I typically use sketchbooks to keep track of things I like by making notes and doodles about them. Of course I got excited when I learned there was a new social network that allows you to keep track of all of those things online and share them with other people (Think ongoing gift registry). The network, shared to me by @khiemosabi is called Pinterest – a place where you can “pin” images of your favorite things or inspirations onto virtual pinboards that others can share and comment on.
Why would you want to use it? What better way to track and share things that you like, want and need? Folks have used the network to start interior design projects, replace cookbooks, and even plan weddings.
Getting started on Pinterest is easy. It integrates with either your Facebook or Twitter account so there’s no need to remember another password.
When you first join the network, you’re able to view any pinboard on the network based on your interests. The interface of the website is laid out in this sexy, no frills grid pattern with bright gorgeous images cascading down the page. When I see something that catches my eye, I click it, view it, get inspired, comment, and share it.
The commenting and sharing tools are conventionally placed both at the bottom of the post and to the side, so new members don’t have to learn much when they’re getting started.
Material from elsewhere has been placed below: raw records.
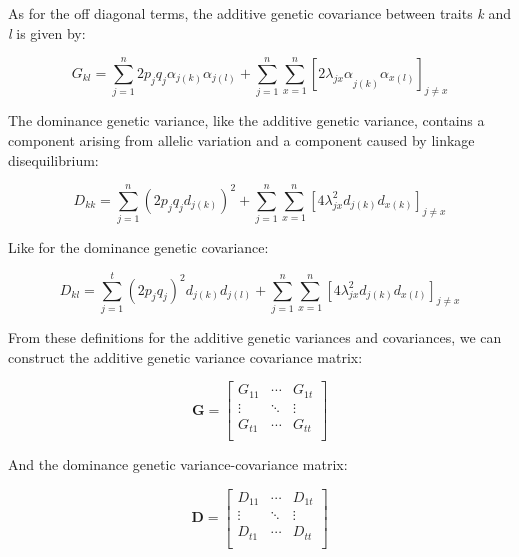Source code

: \begin{refsection}
As for the off diagonal terms, the additive genetic covariance between
traits \emph{k} and \emph{l} is given by:

\begin{equation}
G_{kl} = \sum_{j=1}^n 2p_{j}q_{j}\alpha_{j(k)}\alpha_{j(l)} + \sum_{j=1}^n \sum_{x=1}^n \left\lbrack {2\lambda_{jx}\alpha}_{j(k)}\alpha_{x(l)} \right\rbrack_{j \neq x}
\end{equation}

The dominance genetic variance, like the additive genetic variance,
contains a component arising from allelic variation and a component
caused by linkage disequilibrium:

\begin{equation}
D_{kk} = \sum_{j=1}^n \left( 2p_{j}q_{j}d_{j(k)} \right)^{2} + \sum_{j=1}^n \sum_{x=1}^n \left\lbrack 4\lambda_{jx}^{2}d_{j(k)}d_{x(k)} \right\rbrack_{j \neq x}
\end{equation}

Like for the dominance genetic covariance:

\begin{equation}
D_{kl} = \sum_{j = 1}^{t}{\left( 2p_{j}q_{j} \right)^{2}d_{j(k)}d_{j(l)} + \sum_{j = 1}^{n}{\sum_{x = 1}^{n}{\left\lbrack 4\lambda_{jx}^{2}d_{j(k)}d_{x(l)} \right\rbrack_{j \neq x}}}}
\end{equation}


From these definitions for the additive genetic variances and
covariances, we can construct the additive genetic variance covariance
matrix:

\begin{equation}
\mathbf{G} = \begin{bmatrix}
G_{11} & \cdots & G_{1t} \\
 \vdots & \ddots & \vdots \\
G_{t1} & \cdots & G_{tt} \\
\end{bmatrix}
\end{equation}

And the dominance genetic variance-covariance matrix:

\begin{equation}
\mathbf{D} = \begin{bmatrix}
D_{11} & \cdots & D_{1t} \\
 \vdots & \ddots & \vdots \\
D_{t1} & \cdots & D_{tt} \\
\end{bmatrix}
\end{equation}


\end{refsection}
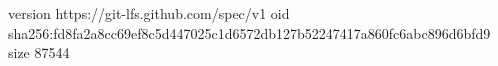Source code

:version https://git-lfs.github.com/spec/v1
oid sha256:fd8fa2a8cc69ef8c5d447025c1d6572db127b52247417a860fc6abc896d6bfd9
size 87544

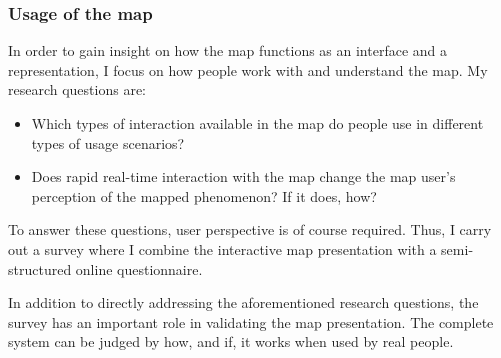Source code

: 

\subsubsection{Usage of the map}  %

In order to gain insight on how the map functions as an interface and a representation,
I focus on how people work with and understand the map.
My research questions are:  %

\begin{itemize}
	\item Which types of interaction available in the map do people use
	in different types of usage scenarios?
	\item Does rapid real-time interaction with the map change
	the map user's perception of the mapped phenomenon? If it does, how?
\end{itemize}

To answer these questions, user perspective is of course required.
Thus, I carry out a survey
where I combine the interactive map presentation with
a semi-structured online questionnaire.

In addition to directly addressing the aforementioned research questions,
the survey has an important role in validating the map presentation.
The complete system can be judged by
how, and if, it works when used by real people.




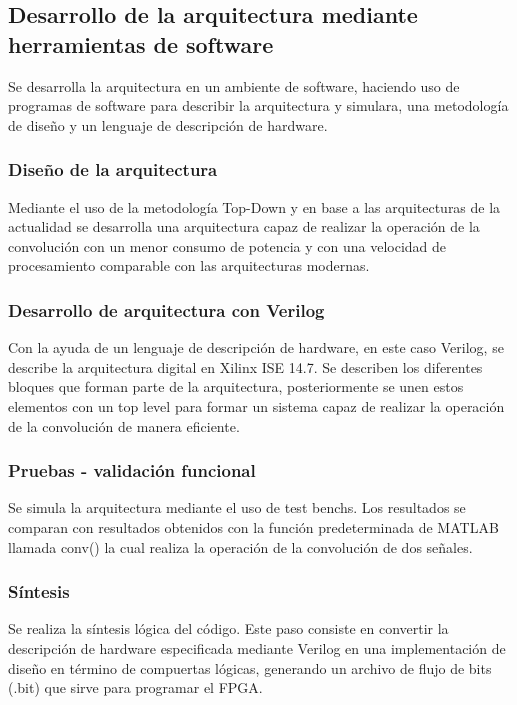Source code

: \subsection{Desarrollo de la arquitectura mediante herramientas de software}
Se desarrolla la arquitectura en un ambiente de software, haciendo uso de programas de software para describir la arquitectura y simulara, una metodología de diseño y un lenguaje de descripción de hardware. 

\subsubsection{Diseño de la arquitectura}
Mediante el uso de la metodología Top-Down y en base a las arquitecturas de la actualidad se desarrolla una arquitectura capaz de realizar la operación de la convolución con un menor consumo de potencia y con una velocidad de procesamiento comparable con las arquitecturas modernas.  

\subsubsection{Desarrollo de arquitectura con Verilog}
Con la ayuda de un lenguaje de descripción de hardware, en este caso Verilog, se describe la arquitectura digital en Xilinx ISE 14.7. Se describen los diferentes bloques que forman parte de la arquitectura, posteriormente se unen estos elementos con un top level para formar un sistema capaz de realizar la operación de la convolución de manera eficiente. 

\subsubsection{Pruebas - validación funcional}
Se simula la arquitectura mediante el uso de test benchs. Los resultados se comparan con resultados obtenidos con la función predeterminada de MATLAB llamada conv() la cual realiza la operación de la convolución de dos señales.

\subsubsection{Síntesis}
Se realiza la síntesis lógica del código. Este paso consiste en convertir la descripción de hardware especificada mediante Verilog en una implementación de diseño en término de compuertas lógicas, generando un archivo de flujo de bits (.bit) que sirve para programar el FPGA. 

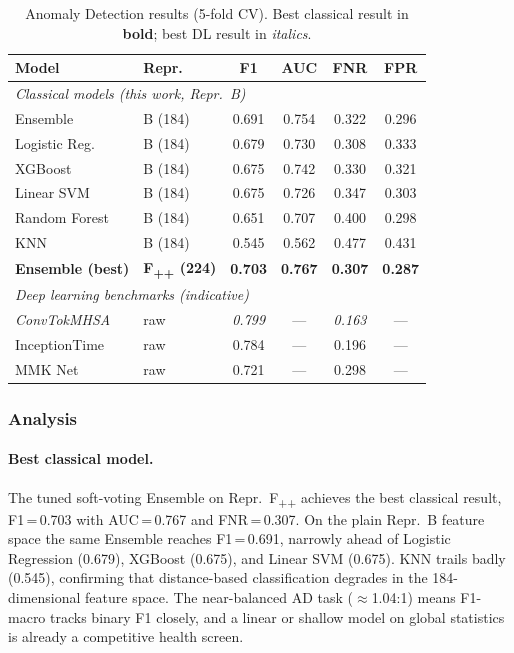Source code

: \begin{table}[H]
    \centering
    \caption{Anomaly Detection results (5-fold CV). Best classical result in
             \textbf{bold}; best DL result in \textit{italics}.}
    \label{tab:ad_results}
    \begin{tabular}{llcccc}
        \toprule
        \textbf{Model} & \textbf{Repr.} & \textbf{F1} & \textbf{AUC} & \textbf{FNR} & \textbf{FPR} \\
        \midrule
        \multicolumn{6}{l}{\textit{Classical models (this work, Repr.~B)}} \\
        Ensemble       & B (184) & 0.691 & 0.754 & 0.322 & 0.296 \\
        Logistic Reg.  & B (184) & 0.679 & 0.730 & 0.308 & 0.333 \\
        XGBoost        & B (184) & 0.675 & 0.742 & 0.330 & 0.321 \\
        Linear SVM     & B (184) & 0.675 & 0.726 & 0.347 & 0.303 \\
        Random Forest  & B (184) & 0.651 & 0.707 & 0.400 & 0.298 \\
        KNN            & B (184) & 0.545 & 0.562 & 0.477 & 0.431 \\
        \midrule
        \textbf{Ensemble (best)} & \textbf{F\textsubscript{++} (224)} & \textbf{0.703} & \textbf{0.767} & \textbf{0.307} & \textbf{0.287} \\
        \midrule
        \multicolumn{6}{l}{\textit{Deep learning benchmarks (indicative) \cite{lmsd2025}}} \\
        \textit{ConvTokMHSA}  & raw & \textit{0.799} & --- & \textit{0.163} & --- \\
        InceptionTime \cite{inceptiontime2020} & raw & 0.784 & --- & 0.196 & --- \\
        MMK Net        & raw & 0.721 & --- & 0.298 & --- \\
        \bottomrule
    \end{tabular}
\end{table}

\subsubsection{Analysis}

\paragraph{Best classical model.}
The tuned soft-voting Ensemble on Repr.~F\textsubscript{++} achieves the best
classical result, F1\,=\,0.703 with AUC\,=\,0.767 and FNR\,=\,0.307. On the
plain Repr.~B feature space the same Ensemble reaches F1\,=\,0.691, narrowly
ahead of Logistic Regression (0.679), XGBoost (0.675), and Linear SVM (0.675).
KNN trails badly (0.545), confirming that distance-based classification degrades
in the 184-dimensional feature space. The near-balanced AD task ($\approx$1.04:1)
means F1-macro tracks binary F1 closely, and a linear or shallow model on global
statistics is already a competitive health screen.


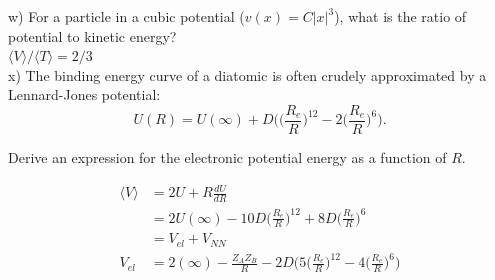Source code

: \documentclass{article}
\begin{document}
\noindent w) For a particle in a cubic potential ($v(x) = C|x|^3$), what is the ratio
of potential to kinetic energy?
\\

{\color{blue} $\langle V\rangle/\langle T \rangle = 2/3$}
\\

\noindent x) The binding energy curve of a diatomic is often crudely approximated by a
Lennard-Jones potential:
\begin{equation*}
  U(R) = U(\infty) +D\Bigg(\Bigg(\frac{R_e}{R}\Bigg)^{12} - 2\Bigg(\frac{R_e}{R}\Bigg)^6\Bigg).
\end{equation*}

Derive an expression for the electronic potential energy as a function of $R$.

{\color{blue}
  \begin{align*}
    \langle V \rangle & = 2U + R\frac{dU}{dR} \\
    & = 2U(\infty) - 10D\Bigg(\frac{R_e}{R}\Bigg)^{12} + 8D\Bigg(\frac{R_e}{R}\Bigg)^6 \\
    & = V_{el} + V_{NN} \\
    V_{el} & = 2(\infty) -\frac{Z_AZ_B}{R} -2D\Bigg(5\Bigg(\frac{R_e}{R}\Bigg)^{12}-4\Bigg(\frac{R_e}{R}\Bigg)^6\Bigg)
  \end{align*}
}
\end{document}
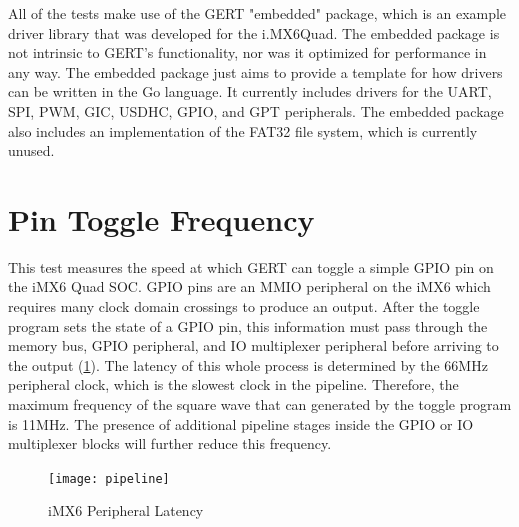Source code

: All of the tests make use of the GERT "embedded" package, which is an example
driver library that was developed for the i.MX6Quad. The embedded package is not intrinsic to GERT's
functionality, nor was it optimized for performance in any way. The embedded package
just aims to provide a template for how drivers can be written in the Go language.
It currently includes drivers for the UART, SPI, PWM, GIC, USDHC, GPIO, and GPT peripherals.
The embedded package also includes an implementation of the FAT32 file system, which is
currently unused.


\section{Pin Toggle Frequency}\label{sec:pin_toggle}
This test measures the speed at which GERT can toggle a simple GPIO pin on
the iMX6 Quad SOC. GPIO pins are an MMIO peripheral on the iMX6 which requires
many clock domain crossings to produce an output. After the toggle program sets
the state of a GPIO pin, this information must pass through the memory bus,
GPIO peripheral, and IO multiplexer peripheral before arriving to the output (\ref{fig:pipeline}).
The latency of this whole process is determined by the 66MHz peripheral clock,
which is the slowest clock in the pipeline. Therefore, the maximum frequency
of the square wave that can generated by the toggle program is 11MHz. The presence
of additional pipeline stages inside the GPIO or IO multiplexer blocks will further
reduce this frequency.

\begin{figure}[h]
\begin{center}
  \texttt{[image: pipeline]}
\end{center}
  \caption{iMX6 Peripheral Latency} \label{fig:pipeline}
\end{figure}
Despite the plethora of share buttons (Facebook Like, Tweet, Embed, and Email), it would be nice to see a Facebook Share button that would allow me caption my share and spread the word to certain lists of friends instead of the general “Like” button that disperses the post to all of my friends.
Anxious to try this for myself, I created a pinboard featuring Watercolor Renderings. The Pin Board creation feature is pretty slick. It can be found in the upper right-hand corner of your screen by clicking the “Add +” link. When clicked, a small white option box swiftly glides up from the bottom of my screen and guides me through a very straightforward setup process.
Pinterest features a very simple and intuitive structure, so here’s what to keep in mind. Boards are like categories (Cool Offices, Vegan Recipes, Favorite Viral YouTube Videos), and Pins are the individual items that get placed on their respective boards.
Important: Always cite the original website URL of the content you’re posting when possible so others can learn more about what you share.
Once I created my Board, I paid a visit to my favorite watercolor artist’s blog to pick up some of the works that inspired me in the past.
Note how most websites don’t yet include a Pinterest share button amongst the standard Facebook, Twitter, Google+ icons at the bottom of the post. Thankfully, Pinterest came up with this nifty “Pin It” Button, which is very similar to the Hootsuite Bookmarklet, that you can put into your bookmarks toolbar for easy sharing.
Important: Pinterest is not the place to promote yourself or your business. The Pinterest community frowns upon posting your own content. This doesn’t mean that you can’t do it, or that your content will be removed from the site. However, in the interest of being social and successfully contributing to your community, it’s wise to follow the rules.
What are the top things you would collect on your Pinterest account?